**Try it:**
Your answer should consist of all lines in the listing that hold the word "imagens".

Record extracts section start

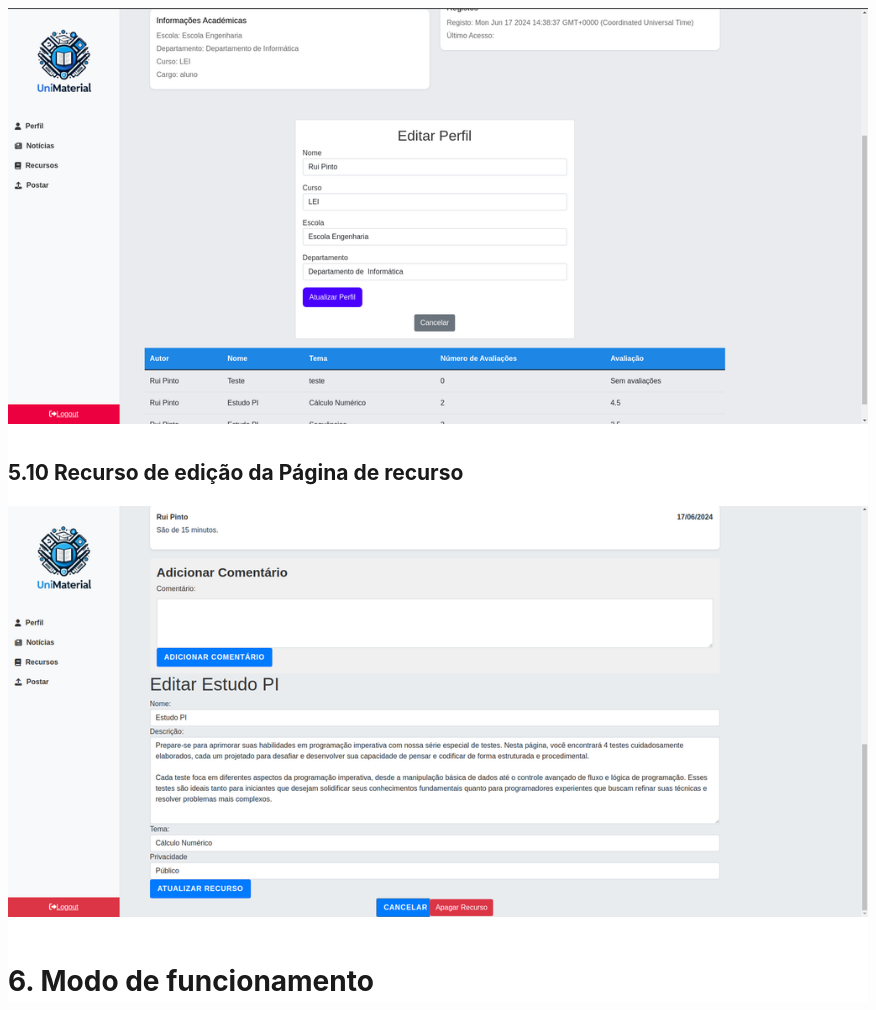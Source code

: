 ![edit_perfil](imagens/edit_perfil_page.png)

## 5.10 Recurso de edição da Página de recurso

![edit_perfil](imagens/edit_recurso_pagina.png)

# 6. Modo de funcionamento 
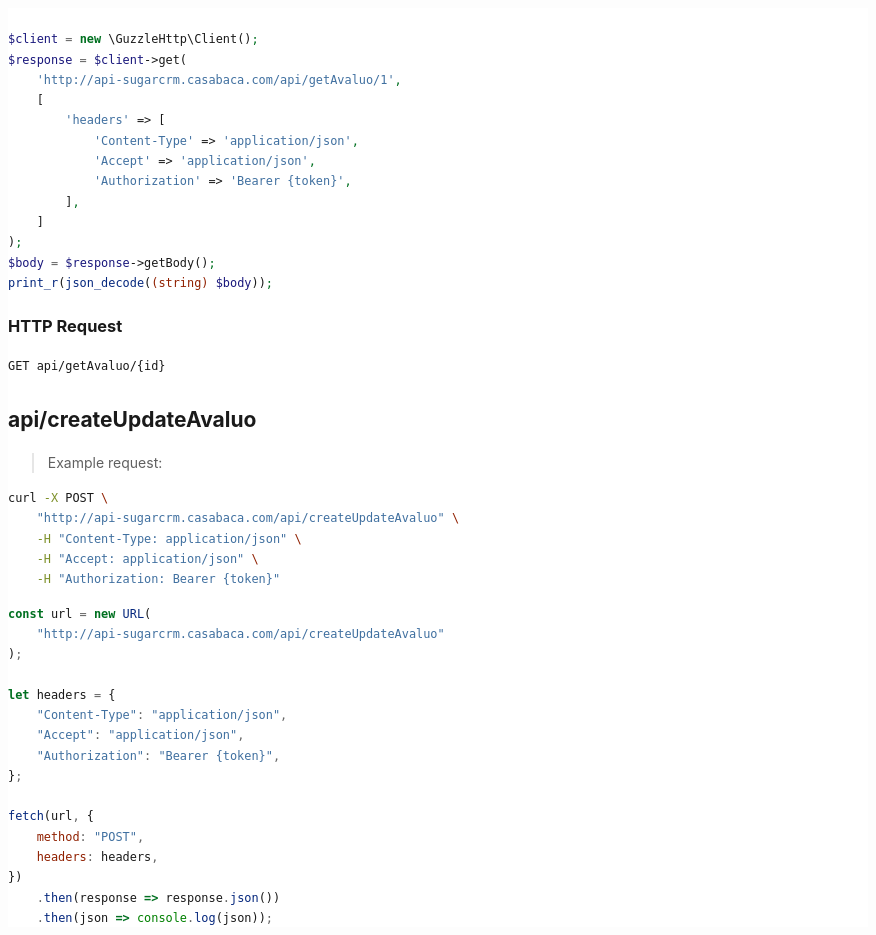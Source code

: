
 ```php

$client = new \GuzzleHttp\Client();
$response = $client->get(
    'http://api-sugarcrm.casabaca.com/api/getAvaluo/1',
    [
        'headers' => [
            'Content-Type' => 'application/json',
            'Accept' => 'application/json',
            'Authorization' => 'Bearer {token}',
        ],
    ]
);
$body = $response->getBody();
print_r(json_decode((string) $body));
```



### HTTP Request
`GET api/getAvaluo/{id}`





## api/createUpdateAvaluo
> Example request:

```bash
curl -X POST \
    "http://api-sugarcrm.casabaca.com/api/createUpdateAvaluo" \
    -H "Content-Type: application/json" \
    -H "Accept: application/json" \
    -H "Authorization: Bearer {token}"
```

```javascript
const url = new URL(
    "http://api-sugarcrm.casabaca.com/api/createUpdateAvaluo"
);

let headers = {
    "Content-Type": "application/json",
    "Accept": "application/json",
    "Authorization": "Bearer {token}",
};

fetch(url, {
    method: "POST",
    headers: headers,
})
    .then(response => response.json())
    .then(json => console.log(json));
```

Record extracts section end

**Answer space:**
: ![edit_perfil](imagens/edit_perfil_page.png)
![edit_perfil](imagens/edit_recurso_pagina.png)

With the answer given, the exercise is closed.